Over what was our hottest summer ever observed, SSTs around New Zealand climbed to at least 1.5C above average - and in some spots off the West Coast rose as high as 6C above average.
While its effects made for balmy surf at our favourite beaches, it also melted ice caps, pushed warm water fish south and had a big effect on growing conditions in orchards and vineyards.
The new findings, published today in the journal Nature Communications, showed the frequency of such events had grown as a direct result of oceans being warmed by climate change.
There was a noticeable acceleration of the trend from 1982.
Climate scientist Dr Jim Salinger said the study showed incidence of heatwaves had increased slightly around New Zealand - something that was linked to SSTs that had warmed with climate change.
"With further global warming, the likelihood of marine heatwaves is very likely to increase with anthropogenic climate change," Salinger said.
"This summer's marine heatwave, as well as having impacts on ocean life, had widespread impacts on terrestrial and managed ecosystems such as New Zealand's glaciers and farming, as examples.
"Should the frequency of these increase, so will the impacts on New Zealand's land as well as marine ecosystems."
Victoria University climate scientist Professor James Renwick agreed.
"Climate change is obvious everywhere we look," he said.
Many marine species were very sensitive to temperature and such rapid changes in the oceans were bound to be affecting marine food webs, especially when combined with the continued acidification of the oceans, Renwick said.
"The only way to arrest these changes is to drastically reduce global emissions of greenhouse gases."
Niwa meteorologist Ben Noll said summer's marine heatwave was "a striking feature" on both a regional and global climate scale, as at one point it represented some of the most unusually warm seas in the world.
But the chance of such a set of climate circumstances coming together like they did in the near future was still low, even under climate change projections.

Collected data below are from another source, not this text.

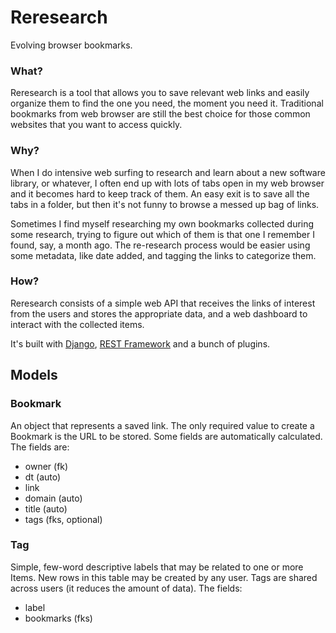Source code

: # Reresearch

Evolving browser bookmarks.


### What?

Reresearch is a tool that allows you to save relevant web links and easily organize them to find the one you need, the moment you need it. Traditional bookmarks from web browser are still the best choice for those common websites that you want to access quickly.


### Why?

When I do intensive web surfing to research and learn about a new software library, or whatever, I often end up with lots of tabs open in my web browser and it becomes hard to keep track of them. An easy exit is to save all the tabs in a folder, but then it's not funny to browse a messed up bag of links.

Sometimes I find myself researching my own bookmarks collected during some research, trying to figure out which of them is that one I remember I found, say, a month ago. The re-research process would be easier using some metadata, like date added, and tagging the links to categorize them.


### How?

Reresearch consists of a simple web API that receives the links of interest from the users and stores the appropriate data, and a web dashboard to interact with the collected items.

It's built with [Django](https://www.djangoproject.com/), [REST Framework](https://www.django-rest-framework.org/) and a bunch of plugins.


## Models

### Bookmark

An object that represents a saved link. The only required value to create a Bookmark is the URL to be stored. Some fields are automatically calculated. The fields are:
- owner (fk)
- dt (auto)
- link
- domain (auto)
- title (auto)
- tags (fks, optional)


### Tag

Simple, few-word descriptive labels that may be related to one or more Items. New rows in this table may be created by any user. Tags are shared across users (it reduces the amount of data). The fields:
- label
- bookmarks (fks)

"In the meantime, a cold southerly wind blows over our scorched seas on Wednesday, bringing Antarctic air that may well end the 2017-18 marine heatwave as we knew it."
BY THE NUMBERS:
34 per cent
Between 1925 and 2016, the frequency of marine heatwaves had increased on average by 34 per cent and the length of each heatwave had increased by 17 per cent. Together this led to a 54 per cent increase in the number of marine heatwave days every year.